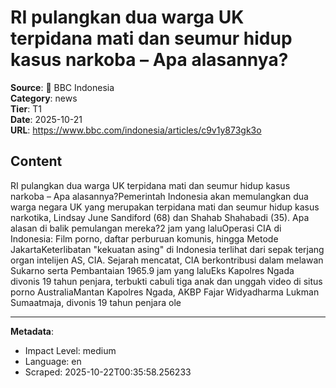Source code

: # RI pulangkan dua warga UK terpidana mati dan seumur hidup kasus narkoba – Apa alasannya?

**Source**: 📰 BBC Indonesia  
**Category**: news  
**Tier**: T1  
**Date**: 2025-10-21  
**URL**: https://www.bbc.com/indonesia/articles/c9v1y873gk3o

## Content

RI pulangkan dua warga UK terpidana mati dan seumur hidup kasus narkoba – Apa alasannya?Pemerintah Indonesia akan memulangkan dua warga negara UK yang merupakan terpidana mati dan seumur hidup kasus narkotika, Lindsay June Sandiford (68) dan Shahab Shahabadi (35). Apa alasan di balik pemulangan mereka?2 jam yang laluOperasi CIA di Indonesia: Film porno, daftar perburuan komunis, hingga Metode JakartaKeterlibatan "kekuatan asing" di Indonesia terlihat dari sepak terjang organ intelijen AS, CIA. Sejarah mencatat, CIA berkontribusi dalam melawan Sukarno serta Pembantaian 1965.9 jam yang laluEks Kapolres Ngada divonis 19 tahun penjara, terbukti cabuli tiga anak dan unggah video di situs porno AustraliaMantan Kapolres Ngada, AKBP Fajar Widyadharma Lukman Sumaatmaja, divonis 19 tahun penjara ole

---

**Metadata**:
- Impact Level: medium
- Language: en
- Scraped: 2025-10-22T00:35:58.256233
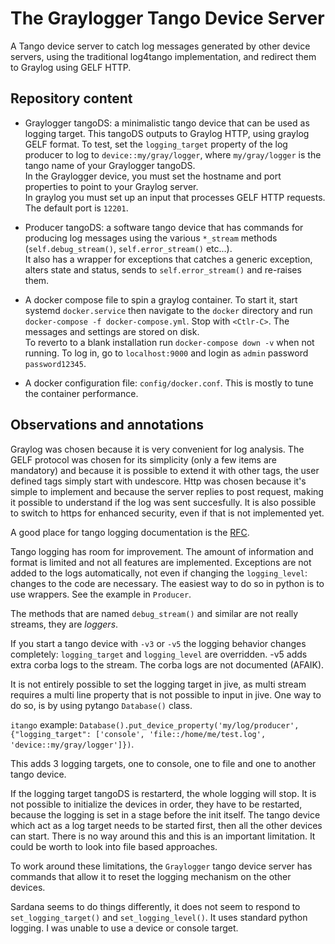 # The Graylogger Tango Device Server

A Tango device server to catch log messages generated by other device servers,
using the traditional log4tango implementation, and redirect them to Graylog
using GELF HTTP.

## Repository content

* Graylogger tangoDS: a minimalistic tango device that can be used as logging
target. This tangoDS outputs to Graylog HTTP, using graylog GELF format.
To test, set the `logging_target` property of the log producer to
log to `device::my/gray/logger`, where `my/gray/logger` is the tango name
of your Graylogger tangoDS.  
In the Graylogger device, you must set the hostname and port properties
to point to your Graylog server.  
In graylog you must set up an input that processes GELF HTTP requests.
The default port is `12201`.

* Producer tangoDS: a software tango device that has commands for
producing log messages using the various `*_stream` methods
(`self.debug_stream()`, `self.error_stream()` etc...).  
It also has a wrapper for exceptions that catches a generic exception, alters
state and status, sends to `self.error_stream()` and re-raises them.

* A docker compose file to spin a graylog container. To start it, start
systemd `docker.service` then navigate to the `docker` directory and run
`docker-compose -f docker-compose.yml`. Stop with `<Ctlr-C>`. The messages
and settings are stored on disk.  
To reverto to a blank installation run `docker-compose down -v` when not
running. To log in, go to `localhost:9000` and login as `admin` password
`password12345`.

* A docker configuration file: `config/docker.conf`. This is mostly to tune
the container performance.

## Observations and annotations

Graylog was chosen because it is very convenient for log analysis. The GELF
protocol was chosen for its simplicity (only a few items are mandatory) and
because it is possible to extend it with other tags, the user defined tags
simply start with undescore. Http was chosen because it's simple to implement
and because the server replies to post request, making it possible to
understand if the log was sent succesfully. It is also possible to switch to
https for enhanced security, even if that is not implemented yet.

A good place for tango logging documentation is the
[RFC](https://tango-controls.readthedocs.io/projects/rfc/en/latest/14/Logging.html).

Tango logging has room for improvement. The amount of information and format is
limited and not all features are implemented. Exceptions are not added to the
logs automatically, not even if changing the `logging_level`: changes to the
code are necessary. The easiest way to do so in python is to use wrappers.
See the example in `Producer`.

The methods that are named `debug_stream()` and similar are not really streams,
they are *loggers*.

If you start a tango device with `-v3` or `-v5` the logging behavior changes
completely: `logging_target` and `logging_level` are overridden. -v5 adds extra
corba logs to the stream. The corba logs are not documented (AFAIK).

It is not entirely possible to set the logging target in jive, as multi stream
requires a multi line property that is not possible to input in jive. One way
to do so, is by using pytango `Database()` class.

`itango` example:
`Database().put_device_property('my/log/producer', {"logging_target":
['console', 'file::/home/me/test.log', 'device::my/gray/logger']})`.

This adds 3 logging targets, one to console, one to file and one to another
tango device.

If the logging target tangoDS is restarterd, the whole logging will stop.
It is not possible to initialize the devices in order, they have to be
restarted, because the logging is set in a stage before the init itself.
The tango device which act as a log target needs to be started first, then all
the other devices can start. There is no way around this and this is an
important limitation. It could be worth to look into file based approaches.

To work around these limitations, the `Graylogger` tango device server has
commands that allow it to reset the logging mechanism on the other devices.

Sardana seems to do things differently, it does not seem to respond to
`set_logging_target()` and `set_logging_level()`. It uses standard python
logging. I was unable to use a device or console target.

━━━━━━━━━━━━━━━━━━━━━━━━━━━━━━

Give the lines again exactly, beginning with the first line of the records above and ending with the line that contains "## Repository content", and include no pictures.

Source code

: # RI pulangkan dua warga UK terpidana mati dan seumur hidup kasus narkoba – Apa alasannya?

**Source**: 📰 BBC Indonesia  
**Category**: news  
**Tier**: T1  
**Date**: 2025-10-21  
**URL**: https://www.bbc.com/indonesia/articles/c9v1y873gk3o

## Content

RI pulangkan dua warga UK terpidana mati dan seumur hidup kasus narkoba – Apa alasannya?Pemerintah Indonesia akan memulangkan dua warga negara UK yang merupakan terpidana mati dan seumur hidup kasus narkotika, Lindsay June Sandiford (68) dan Shahab Shahabadi (35). Apa alasan di balik pemulangan mereka?2 jam yang laluOperasi CIA di Indonesia: Film porno, daftar perburuan komunis, hingga Metode JakartaKeterlibatan "kekuatan asing" di Indonesia terlihat dari sepak terjang organ intelijen AS, CIA. Sejarah mencatat, CIA berkontribusi dalam melawan Sukarno serta Pembantaian 1965.9 jam yang laluEks Kapolres Ngada divonis 19 tahun penjara, terbukti cabuli tiga anak dan unggah video di situs porno AustraliaMantan Kapolres Ngada, AKBP Fajar Widyadharma Lukman Sumaatmaja, divonis 19 tahun penjara ole

---

**Metadata**:
- Impact Level: medium
- Language: en
- Scraped: 2025-10-22T00:35:58.256233
 # The Graylogger Tango Device Server

A Tango device server to catch log messages generated by other device servers,
using the traditional log4tango implementation, and redirect them to Graylog
using GELF HTTP.

## Repository content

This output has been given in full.